TASK DETAILS: The required output is the lines below from the line containing "#### カラーシステム" to the line containing "### Medium Term (Next Sprint)", inclusive, retyped exactly. No other lines belong in it.

MATERIAL FOR THIS EXERCISE:
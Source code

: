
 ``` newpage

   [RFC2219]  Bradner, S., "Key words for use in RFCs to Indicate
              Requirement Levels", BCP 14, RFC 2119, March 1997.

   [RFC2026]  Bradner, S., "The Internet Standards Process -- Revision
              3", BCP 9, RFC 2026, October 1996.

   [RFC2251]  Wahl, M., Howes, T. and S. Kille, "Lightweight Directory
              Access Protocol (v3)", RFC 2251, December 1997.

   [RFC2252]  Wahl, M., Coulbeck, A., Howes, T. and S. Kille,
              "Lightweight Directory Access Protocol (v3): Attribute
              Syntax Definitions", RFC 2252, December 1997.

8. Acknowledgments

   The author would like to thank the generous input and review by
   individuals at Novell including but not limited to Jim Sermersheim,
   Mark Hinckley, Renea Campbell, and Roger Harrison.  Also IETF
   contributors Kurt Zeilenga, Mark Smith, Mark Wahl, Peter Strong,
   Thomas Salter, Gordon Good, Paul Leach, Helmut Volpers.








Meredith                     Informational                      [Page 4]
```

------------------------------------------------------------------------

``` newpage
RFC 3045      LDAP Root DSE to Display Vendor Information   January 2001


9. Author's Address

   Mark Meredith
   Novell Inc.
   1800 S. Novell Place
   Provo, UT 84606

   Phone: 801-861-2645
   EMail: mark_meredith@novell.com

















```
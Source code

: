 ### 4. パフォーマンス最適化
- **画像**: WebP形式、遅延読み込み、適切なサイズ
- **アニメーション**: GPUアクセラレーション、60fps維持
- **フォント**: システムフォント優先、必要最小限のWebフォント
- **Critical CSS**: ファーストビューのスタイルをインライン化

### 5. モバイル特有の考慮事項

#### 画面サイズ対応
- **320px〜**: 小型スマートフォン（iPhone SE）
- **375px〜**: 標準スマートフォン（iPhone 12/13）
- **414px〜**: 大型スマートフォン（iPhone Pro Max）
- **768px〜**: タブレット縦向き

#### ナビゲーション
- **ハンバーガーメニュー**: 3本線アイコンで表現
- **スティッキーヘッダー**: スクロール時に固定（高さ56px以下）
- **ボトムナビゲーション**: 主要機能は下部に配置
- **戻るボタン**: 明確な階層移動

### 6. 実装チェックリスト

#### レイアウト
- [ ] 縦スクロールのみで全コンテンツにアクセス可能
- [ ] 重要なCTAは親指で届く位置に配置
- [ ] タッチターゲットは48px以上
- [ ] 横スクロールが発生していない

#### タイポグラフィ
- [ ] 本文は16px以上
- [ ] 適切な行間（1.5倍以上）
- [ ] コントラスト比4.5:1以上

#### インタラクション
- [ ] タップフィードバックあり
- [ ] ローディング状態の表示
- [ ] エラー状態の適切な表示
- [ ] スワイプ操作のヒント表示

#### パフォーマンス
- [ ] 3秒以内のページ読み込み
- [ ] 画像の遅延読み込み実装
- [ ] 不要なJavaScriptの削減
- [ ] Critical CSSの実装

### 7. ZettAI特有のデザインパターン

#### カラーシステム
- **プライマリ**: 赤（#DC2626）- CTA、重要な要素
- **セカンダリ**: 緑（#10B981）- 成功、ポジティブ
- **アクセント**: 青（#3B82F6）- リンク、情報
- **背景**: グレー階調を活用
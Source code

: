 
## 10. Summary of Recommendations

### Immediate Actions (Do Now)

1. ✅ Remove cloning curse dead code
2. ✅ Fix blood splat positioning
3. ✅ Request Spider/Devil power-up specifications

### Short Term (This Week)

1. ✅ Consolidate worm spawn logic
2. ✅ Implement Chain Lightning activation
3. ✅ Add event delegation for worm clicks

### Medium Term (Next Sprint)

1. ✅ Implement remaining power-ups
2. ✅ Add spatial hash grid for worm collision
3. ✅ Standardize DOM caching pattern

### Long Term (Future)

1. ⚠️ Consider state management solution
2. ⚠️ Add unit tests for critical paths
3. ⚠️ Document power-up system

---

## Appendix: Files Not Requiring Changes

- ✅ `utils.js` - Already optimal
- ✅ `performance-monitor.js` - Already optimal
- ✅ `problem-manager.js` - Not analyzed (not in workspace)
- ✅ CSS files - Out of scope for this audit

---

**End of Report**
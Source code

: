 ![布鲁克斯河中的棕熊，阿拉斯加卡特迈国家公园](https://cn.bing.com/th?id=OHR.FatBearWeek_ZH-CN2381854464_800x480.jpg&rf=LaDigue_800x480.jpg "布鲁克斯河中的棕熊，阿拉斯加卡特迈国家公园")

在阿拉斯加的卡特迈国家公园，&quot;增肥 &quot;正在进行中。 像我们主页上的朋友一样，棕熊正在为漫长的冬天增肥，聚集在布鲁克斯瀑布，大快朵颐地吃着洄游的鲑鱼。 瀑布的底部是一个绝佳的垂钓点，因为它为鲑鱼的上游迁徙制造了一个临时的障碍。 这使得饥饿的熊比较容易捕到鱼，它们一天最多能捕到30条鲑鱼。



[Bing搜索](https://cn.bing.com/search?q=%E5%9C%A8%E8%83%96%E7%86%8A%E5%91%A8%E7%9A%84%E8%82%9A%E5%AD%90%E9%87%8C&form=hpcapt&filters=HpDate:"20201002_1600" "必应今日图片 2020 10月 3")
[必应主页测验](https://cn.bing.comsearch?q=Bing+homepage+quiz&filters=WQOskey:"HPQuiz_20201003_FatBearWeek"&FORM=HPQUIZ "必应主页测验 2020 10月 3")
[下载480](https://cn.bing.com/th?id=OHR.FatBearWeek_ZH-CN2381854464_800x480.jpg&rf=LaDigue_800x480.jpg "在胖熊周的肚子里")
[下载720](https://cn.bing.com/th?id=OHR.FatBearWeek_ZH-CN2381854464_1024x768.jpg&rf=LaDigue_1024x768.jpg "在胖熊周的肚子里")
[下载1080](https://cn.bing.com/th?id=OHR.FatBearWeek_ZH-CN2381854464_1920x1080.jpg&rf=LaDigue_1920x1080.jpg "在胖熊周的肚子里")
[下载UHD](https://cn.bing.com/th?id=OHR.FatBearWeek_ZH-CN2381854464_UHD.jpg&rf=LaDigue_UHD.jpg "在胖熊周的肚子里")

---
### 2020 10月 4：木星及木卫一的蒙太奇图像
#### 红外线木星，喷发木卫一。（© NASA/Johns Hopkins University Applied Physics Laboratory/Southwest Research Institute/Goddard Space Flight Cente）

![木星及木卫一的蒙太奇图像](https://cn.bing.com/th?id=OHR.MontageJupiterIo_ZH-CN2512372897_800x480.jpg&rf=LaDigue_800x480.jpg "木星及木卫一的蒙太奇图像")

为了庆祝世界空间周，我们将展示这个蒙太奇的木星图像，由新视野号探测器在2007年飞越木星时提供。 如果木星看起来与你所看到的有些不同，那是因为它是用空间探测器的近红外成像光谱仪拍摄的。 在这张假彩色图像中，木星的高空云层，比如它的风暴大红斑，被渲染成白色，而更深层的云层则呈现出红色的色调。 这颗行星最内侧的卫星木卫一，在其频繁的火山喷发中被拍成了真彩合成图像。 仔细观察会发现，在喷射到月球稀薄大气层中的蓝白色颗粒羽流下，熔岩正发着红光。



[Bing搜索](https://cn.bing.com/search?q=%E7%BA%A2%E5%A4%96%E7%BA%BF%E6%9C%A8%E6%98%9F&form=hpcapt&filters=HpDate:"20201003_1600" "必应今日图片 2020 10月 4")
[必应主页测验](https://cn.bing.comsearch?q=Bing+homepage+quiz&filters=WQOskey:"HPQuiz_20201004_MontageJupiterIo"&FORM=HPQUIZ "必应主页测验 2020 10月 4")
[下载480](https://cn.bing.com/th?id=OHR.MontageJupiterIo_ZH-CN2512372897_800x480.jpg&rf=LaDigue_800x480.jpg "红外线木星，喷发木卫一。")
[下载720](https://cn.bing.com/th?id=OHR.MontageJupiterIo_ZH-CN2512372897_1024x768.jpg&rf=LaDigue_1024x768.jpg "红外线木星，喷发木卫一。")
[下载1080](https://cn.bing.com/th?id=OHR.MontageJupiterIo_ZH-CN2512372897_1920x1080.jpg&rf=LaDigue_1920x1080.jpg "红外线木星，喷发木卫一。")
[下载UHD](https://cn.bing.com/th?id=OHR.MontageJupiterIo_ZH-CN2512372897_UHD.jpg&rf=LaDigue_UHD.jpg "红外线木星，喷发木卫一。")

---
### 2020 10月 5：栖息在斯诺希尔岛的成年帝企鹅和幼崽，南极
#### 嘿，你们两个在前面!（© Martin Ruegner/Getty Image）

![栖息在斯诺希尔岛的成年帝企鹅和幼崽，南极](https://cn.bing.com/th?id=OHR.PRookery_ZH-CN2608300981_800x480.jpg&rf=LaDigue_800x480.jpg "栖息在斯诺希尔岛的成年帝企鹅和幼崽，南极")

RESULT FOR THIS TASK:
#### カラーシステム
- **プライマリ**: 赤（#DC2626）- CTA、重要な要素
- **セカンダリ**: 緑（#10B981）- 成功、ポジティブ
- **アクセント**: 青（#3B82F6）- リンク、情報
- **背景**: グレー階調を活用
Source code

: 
## 10. Summary of Recommendations

### Immediate Actions (Do Now)

1. ✅ Remove cloning curse dead code
2. ✅ Fix blood splat positioning
3. ✅ Request Spider/Devil power-up specifications

### Short Term (This Week)

1. ✅ Consolidate worm spawn logic
2. ✅ Implement Chain Lightning activation
3. ✅ Add event delegation for worm clicks

### Medium Term (Next Sprint)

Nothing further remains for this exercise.